Expression and characterization of a novel heterologous moderately thermostable lipase derived from metagenomics in Streptomyces lividans.

Seven lipolytic genes were isolated and sequenced from a metagenomic library that was constructed following biomass enrichment in a fed-batch bioreactor submitted to high temperature (50-70 degrees C) and alkaline pH (7-8.5). Among those sequences, lipIAF1-6 was chosen for further study and cloned in Streptomyces lividans 10-164. The G+C content within the sequence was 64.3%. The encoded protein, LipIAF1-6, was related to various putative lipases previously identified in different genome sequences.
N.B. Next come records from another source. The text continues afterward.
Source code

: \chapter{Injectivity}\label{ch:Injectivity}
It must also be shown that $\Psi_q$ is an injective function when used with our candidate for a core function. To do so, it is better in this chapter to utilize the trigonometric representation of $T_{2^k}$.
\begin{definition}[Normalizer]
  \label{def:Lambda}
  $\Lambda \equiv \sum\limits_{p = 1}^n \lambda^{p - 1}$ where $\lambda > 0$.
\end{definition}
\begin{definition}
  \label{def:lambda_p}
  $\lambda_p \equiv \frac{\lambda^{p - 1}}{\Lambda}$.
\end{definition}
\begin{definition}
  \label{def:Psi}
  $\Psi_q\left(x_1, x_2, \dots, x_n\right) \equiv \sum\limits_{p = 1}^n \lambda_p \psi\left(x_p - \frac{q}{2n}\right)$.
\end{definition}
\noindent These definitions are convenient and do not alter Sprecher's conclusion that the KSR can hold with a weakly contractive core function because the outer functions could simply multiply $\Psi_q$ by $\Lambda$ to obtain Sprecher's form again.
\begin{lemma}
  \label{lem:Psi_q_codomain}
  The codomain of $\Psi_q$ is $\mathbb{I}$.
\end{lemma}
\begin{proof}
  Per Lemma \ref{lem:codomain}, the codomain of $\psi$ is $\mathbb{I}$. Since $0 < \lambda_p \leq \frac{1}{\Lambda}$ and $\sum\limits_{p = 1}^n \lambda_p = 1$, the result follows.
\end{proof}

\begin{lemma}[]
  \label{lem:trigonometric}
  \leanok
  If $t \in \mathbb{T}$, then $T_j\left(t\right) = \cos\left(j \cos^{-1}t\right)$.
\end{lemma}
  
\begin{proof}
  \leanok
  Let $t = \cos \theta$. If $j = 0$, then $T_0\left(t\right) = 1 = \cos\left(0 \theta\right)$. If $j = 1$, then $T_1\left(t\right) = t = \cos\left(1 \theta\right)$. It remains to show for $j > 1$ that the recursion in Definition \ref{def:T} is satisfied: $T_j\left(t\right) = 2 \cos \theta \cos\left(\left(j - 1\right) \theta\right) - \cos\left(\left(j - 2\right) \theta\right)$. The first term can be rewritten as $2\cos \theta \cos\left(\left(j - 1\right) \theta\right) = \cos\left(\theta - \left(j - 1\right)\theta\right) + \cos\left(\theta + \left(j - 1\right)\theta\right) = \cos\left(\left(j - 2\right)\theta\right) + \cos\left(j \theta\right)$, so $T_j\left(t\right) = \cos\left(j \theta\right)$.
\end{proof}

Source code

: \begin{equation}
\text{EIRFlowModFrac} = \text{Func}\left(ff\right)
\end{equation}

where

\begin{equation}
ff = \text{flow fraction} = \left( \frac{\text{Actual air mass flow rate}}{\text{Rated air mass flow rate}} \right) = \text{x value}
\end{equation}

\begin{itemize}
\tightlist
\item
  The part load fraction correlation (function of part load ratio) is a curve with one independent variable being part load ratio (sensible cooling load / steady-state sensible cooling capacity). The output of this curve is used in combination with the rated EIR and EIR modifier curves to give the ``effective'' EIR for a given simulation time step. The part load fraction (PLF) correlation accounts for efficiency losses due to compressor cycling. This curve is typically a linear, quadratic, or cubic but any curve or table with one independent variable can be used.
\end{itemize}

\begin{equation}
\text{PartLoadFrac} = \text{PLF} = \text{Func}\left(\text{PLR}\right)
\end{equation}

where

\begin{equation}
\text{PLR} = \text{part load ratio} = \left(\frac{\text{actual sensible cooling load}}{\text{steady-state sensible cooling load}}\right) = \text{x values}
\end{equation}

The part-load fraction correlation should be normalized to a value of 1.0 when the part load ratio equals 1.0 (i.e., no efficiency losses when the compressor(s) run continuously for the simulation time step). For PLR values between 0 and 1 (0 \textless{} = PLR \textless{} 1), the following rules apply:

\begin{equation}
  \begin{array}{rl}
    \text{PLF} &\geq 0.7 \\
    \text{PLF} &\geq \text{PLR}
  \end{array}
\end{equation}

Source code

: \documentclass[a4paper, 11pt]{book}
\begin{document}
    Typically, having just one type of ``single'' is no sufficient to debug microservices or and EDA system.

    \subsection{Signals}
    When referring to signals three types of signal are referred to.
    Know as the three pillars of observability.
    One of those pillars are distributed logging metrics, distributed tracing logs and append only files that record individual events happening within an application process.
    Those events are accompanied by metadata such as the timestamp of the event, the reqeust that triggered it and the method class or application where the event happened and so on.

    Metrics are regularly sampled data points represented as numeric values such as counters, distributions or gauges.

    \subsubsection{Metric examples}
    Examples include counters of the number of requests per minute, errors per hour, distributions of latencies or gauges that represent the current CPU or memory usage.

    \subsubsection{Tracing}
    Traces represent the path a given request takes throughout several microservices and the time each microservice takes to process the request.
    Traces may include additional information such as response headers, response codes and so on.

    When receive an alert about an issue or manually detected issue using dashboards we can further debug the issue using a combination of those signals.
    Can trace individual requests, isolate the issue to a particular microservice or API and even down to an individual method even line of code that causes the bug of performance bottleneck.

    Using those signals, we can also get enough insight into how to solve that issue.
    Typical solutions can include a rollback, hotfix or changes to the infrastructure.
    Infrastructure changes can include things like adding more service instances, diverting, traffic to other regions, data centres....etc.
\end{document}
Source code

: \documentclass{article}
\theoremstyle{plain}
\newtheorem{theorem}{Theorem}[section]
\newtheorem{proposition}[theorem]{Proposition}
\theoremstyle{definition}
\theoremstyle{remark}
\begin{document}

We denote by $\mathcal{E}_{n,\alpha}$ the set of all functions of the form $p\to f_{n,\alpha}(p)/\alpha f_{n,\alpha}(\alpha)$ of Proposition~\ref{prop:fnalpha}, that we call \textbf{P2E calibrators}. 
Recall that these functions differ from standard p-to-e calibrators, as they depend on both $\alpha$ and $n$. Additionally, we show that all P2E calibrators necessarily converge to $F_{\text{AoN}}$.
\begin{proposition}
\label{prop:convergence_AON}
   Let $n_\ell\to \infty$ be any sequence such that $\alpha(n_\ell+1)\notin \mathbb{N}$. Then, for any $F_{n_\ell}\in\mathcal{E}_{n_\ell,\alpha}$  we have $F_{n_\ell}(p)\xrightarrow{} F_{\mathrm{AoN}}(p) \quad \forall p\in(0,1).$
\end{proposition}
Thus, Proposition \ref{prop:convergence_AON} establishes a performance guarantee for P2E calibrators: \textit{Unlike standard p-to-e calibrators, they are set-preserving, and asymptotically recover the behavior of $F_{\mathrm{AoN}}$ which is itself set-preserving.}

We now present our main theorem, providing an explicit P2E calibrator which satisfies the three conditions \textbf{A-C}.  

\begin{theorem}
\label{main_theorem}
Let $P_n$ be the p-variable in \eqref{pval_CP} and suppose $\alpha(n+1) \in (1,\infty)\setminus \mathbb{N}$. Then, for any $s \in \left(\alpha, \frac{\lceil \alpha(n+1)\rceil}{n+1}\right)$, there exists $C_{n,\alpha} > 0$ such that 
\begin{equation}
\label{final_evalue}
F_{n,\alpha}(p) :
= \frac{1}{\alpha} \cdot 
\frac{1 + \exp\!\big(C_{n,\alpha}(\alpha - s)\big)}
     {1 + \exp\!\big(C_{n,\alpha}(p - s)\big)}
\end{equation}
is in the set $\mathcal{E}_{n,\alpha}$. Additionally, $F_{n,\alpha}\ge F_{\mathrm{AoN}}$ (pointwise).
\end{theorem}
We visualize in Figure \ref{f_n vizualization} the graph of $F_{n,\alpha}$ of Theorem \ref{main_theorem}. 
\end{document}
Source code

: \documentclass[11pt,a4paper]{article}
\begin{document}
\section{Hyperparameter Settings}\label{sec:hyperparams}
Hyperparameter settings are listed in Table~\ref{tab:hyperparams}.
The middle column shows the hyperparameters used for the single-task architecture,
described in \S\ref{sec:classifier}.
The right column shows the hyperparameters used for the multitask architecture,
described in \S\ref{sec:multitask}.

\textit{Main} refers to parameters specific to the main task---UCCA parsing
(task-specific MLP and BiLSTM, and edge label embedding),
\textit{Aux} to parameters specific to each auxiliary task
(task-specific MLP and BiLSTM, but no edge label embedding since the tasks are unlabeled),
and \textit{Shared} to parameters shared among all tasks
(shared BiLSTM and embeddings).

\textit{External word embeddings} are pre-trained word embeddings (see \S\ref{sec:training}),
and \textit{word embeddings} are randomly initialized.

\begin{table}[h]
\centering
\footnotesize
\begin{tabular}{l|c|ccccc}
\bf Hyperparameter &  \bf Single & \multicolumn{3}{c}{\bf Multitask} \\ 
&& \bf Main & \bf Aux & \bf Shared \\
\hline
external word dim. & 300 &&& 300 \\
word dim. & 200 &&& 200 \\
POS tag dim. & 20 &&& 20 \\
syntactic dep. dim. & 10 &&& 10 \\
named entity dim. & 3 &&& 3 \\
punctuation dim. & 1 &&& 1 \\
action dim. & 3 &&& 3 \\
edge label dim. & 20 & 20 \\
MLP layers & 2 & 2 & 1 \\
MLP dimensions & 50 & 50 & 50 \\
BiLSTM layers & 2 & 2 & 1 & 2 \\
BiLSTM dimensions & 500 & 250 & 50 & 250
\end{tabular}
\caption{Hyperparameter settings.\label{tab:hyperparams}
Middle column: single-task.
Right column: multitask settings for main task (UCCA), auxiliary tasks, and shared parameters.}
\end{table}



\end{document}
Homology of LipIAF-6 with the different lipases did not exceed 31%. The optimum pH (8.5) and temperature (60 degrees C) of the purified enzyme were in agreement with the enrichment conditions. Furthermore, the enzyme was thermostable for as long as 30 min at 70 degrees C. The maximum activity of the purified lipase was 4,287 IU/mg towards p-nitrophenyl (p-NP) butyrate (60 degrees C; pH 8.5). LipIAF1-6 does not seem to need the presence of metal ions for its activity. The enzyme was slightly inhibited by 10 mM CoCl2 (14%), HgCl2 (12%), and dithiothreitol (DTT) (15%). The serine protease inhibitor phenylmethylsulphonyl fluoride (PMSF) reduced activity by 39% and 71% when incubated at concentrations of 1 and 10 mM, respectively. Finally, LipIAF1-6 was stable in different organic solvents, and against several surfactants and oxidative agents commonly found in detergent formulations. These results are quite encouraging for further use of this enzyme in different industrial processes.